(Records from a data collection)
● ● ● ●
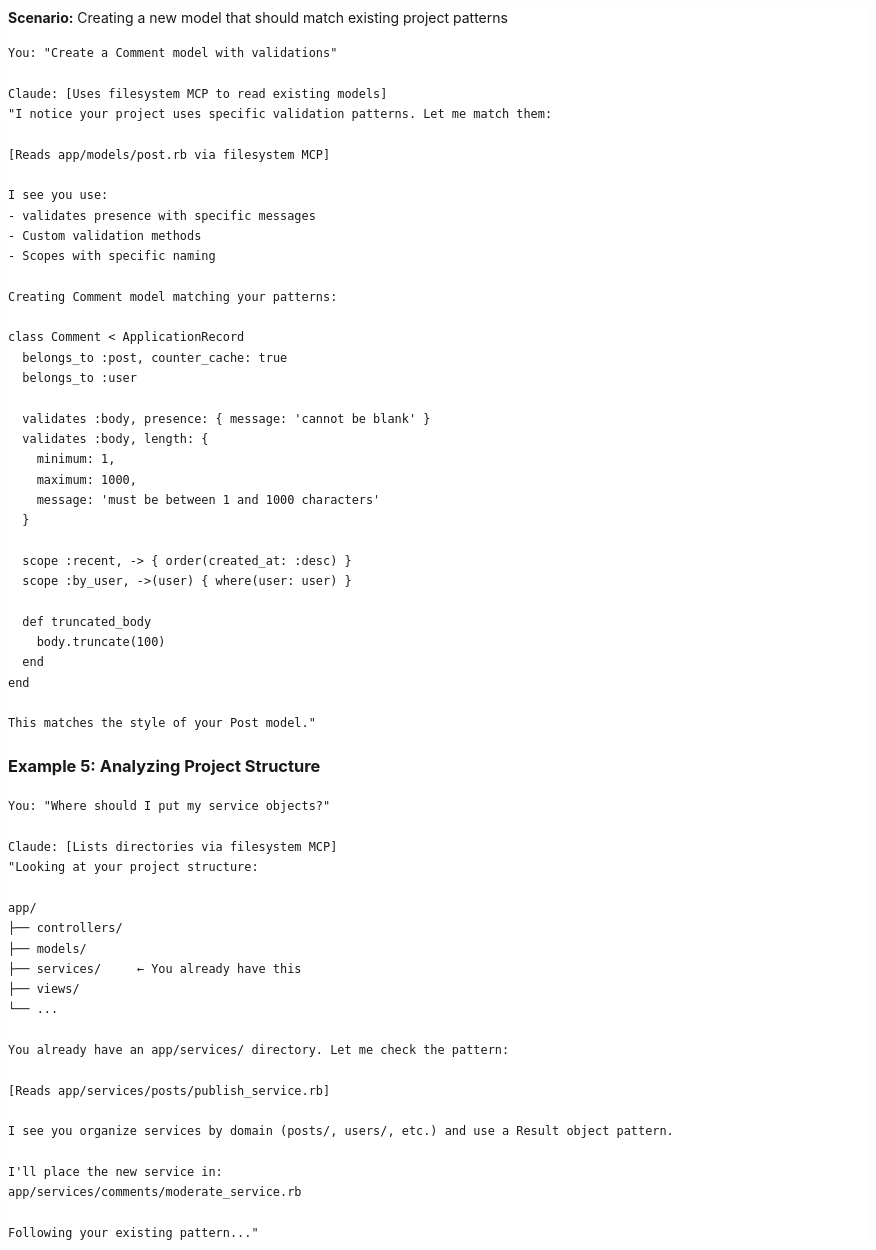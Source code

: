 **Scenario:** Creating a new model that should match existing project patterns

```
You: "Create a Comment model with validations"

Claude: [Uses filesystem MCP to read existing models]
"I notice your project uses specific validation patterns. Let me match them:

[Reads app/models/post.rb via filesystem MCP]

I see you use:
- validates presence with specific messages
- Custom validation methods
- Scopes with specific naming

Creating Comment model matching your patterns:

class Comment < ApplicationRecord
  belongs_to :post, counter_cache: true
  belongs_to :user

  validates :body, presence: { message: 'cannot be blank' }
  validates :body, length: {
    minimum: 1,
    maximum: 1000,
    message: 'must be between 1 and 1000 characters'
  }

  scope :recent, -> { order(created_at: :desc) }
  scope :by_user, ->(user) { where(user: user) }

  def truncated_body
    body.truncate(100)
  end
end

This matches the style of your Post model."
```

### Example 5: Analyzing Project Structure

```
You: "Where should I put my service objects?"

Claude: [Lists directories via filesystem MCP]
"Looking at your project structure:

app/
├── controllers/
├── models/
├── services/     ← You already have this
├── views/
└── ...

You already have an app/services/ directory. Let me check the pattern:

[Reads app/services/posts/publish_service.rb]

I see you organize services by domain (posts/, users/, etc.) and use a Result object pattern.

I'll place the new service in:
app/services/comments/moderate_service.rb

Following your existing pattern..."
```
● ● ● ●
* _Work order_
When a line in the records holds the string "already", copy that line.

* _Final answer_
├── services/     ← You already have this
You already have an app/services/ directory. Let me check the pattern:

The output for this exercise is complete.